**What is needed:**
In the entries below, find every line with "image" and copy it.

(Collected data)
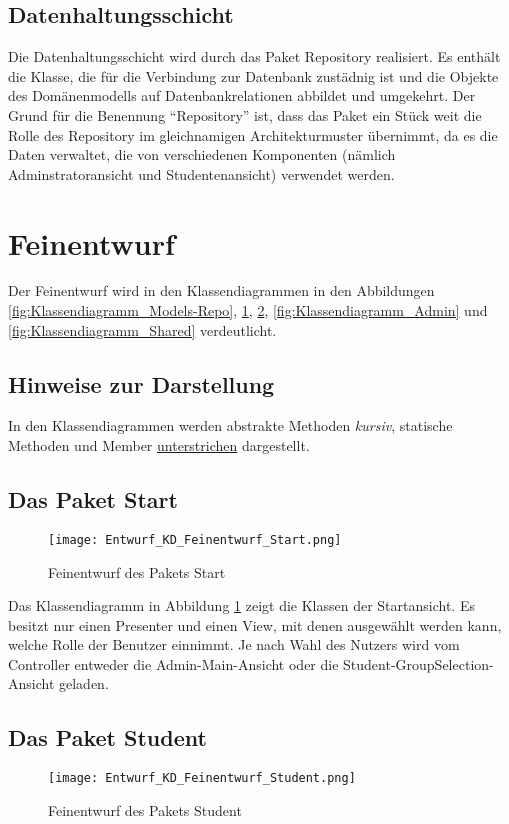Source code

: \subsection{Datenhaltungsschicht}
Die Datenhaltungsschicht wird durch das Paket Repository realisiert. Es enthält die Klasse, die für die Verbindung zur Datenbank zustädnig ist und die Objekte des Domänenmodells auf Datenbankrelationen abbildet und umgekehrt. Der Grund für die Benennung "`Repository"' ist, dass das Paket ein Stück weit die Rolle des Repository im gleichnamigen Architekturmuster übernimmt, da es die Daten verwaltet, die von verschiedenen Komponenten (nämlich Adminstratoransicht und Studentenansicht) verwendet werden.

\section{Feinentwurf}
Der Feinentwurf wird in den Klassendiagrammen in den Abbildungen \ref{fig:Klassendiagramm_Models-Repo}, \ref{fig:Klassendiagramm_Start}, \ref{fig:Klassendiagramm_Student}, \ref{fig:Klassendiagramm_Admin} und \ref{fig:Klassendiagramm_Shared} verdeutlicht.

\subsection{Hinweise zur Darstellung}
In den Klassendiagrammen werden abstrakte Methoden \textit{kursiv}, statische Methoden und Member \underline{unterstrichen} dargestellt.

 \subsection{Das Paket Start}
 \begin{figure}
  \texttt{[image: Entwurf\_KD\_Feinentwurf\_Start.png]}
  \label{fig:Klassendiagramm_Start}
  \caption{Feinentwurf des Pakets Start}
 \end{figure}

 Das Klassendiagramm in Abbildung \ref{fig:Klassendiagramm_Start} zeigt die Klassen der Startansicht. Es besitzt nur einen Presenter und einen View, mit denen ausgewählt werden kann, welche Rolle der Benutzer einnimmt. Je nach Wahl des Nutzers wird vom Controller entweder die Admin-Main-Ansicht oder die Student-GroupSelection-Ansicht geladen.

 \subsection{Das Paket Student}
 \begin{figure}
    \texttt{[image: Entwurf\_KD\_Feinentwurf\_Student.png]}
    \label{fig:Klassendiagramm_Student}
    \caption{Feinentwurf des Pakets Student}
 \end{figure}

**Solution below:**
  \texttt{[image: Entwurf\_KD\_Feinentwurf\_Start.png]}
    \texttt{[image: Entwurf\_KD\_Feinentwurf\_Student.png]}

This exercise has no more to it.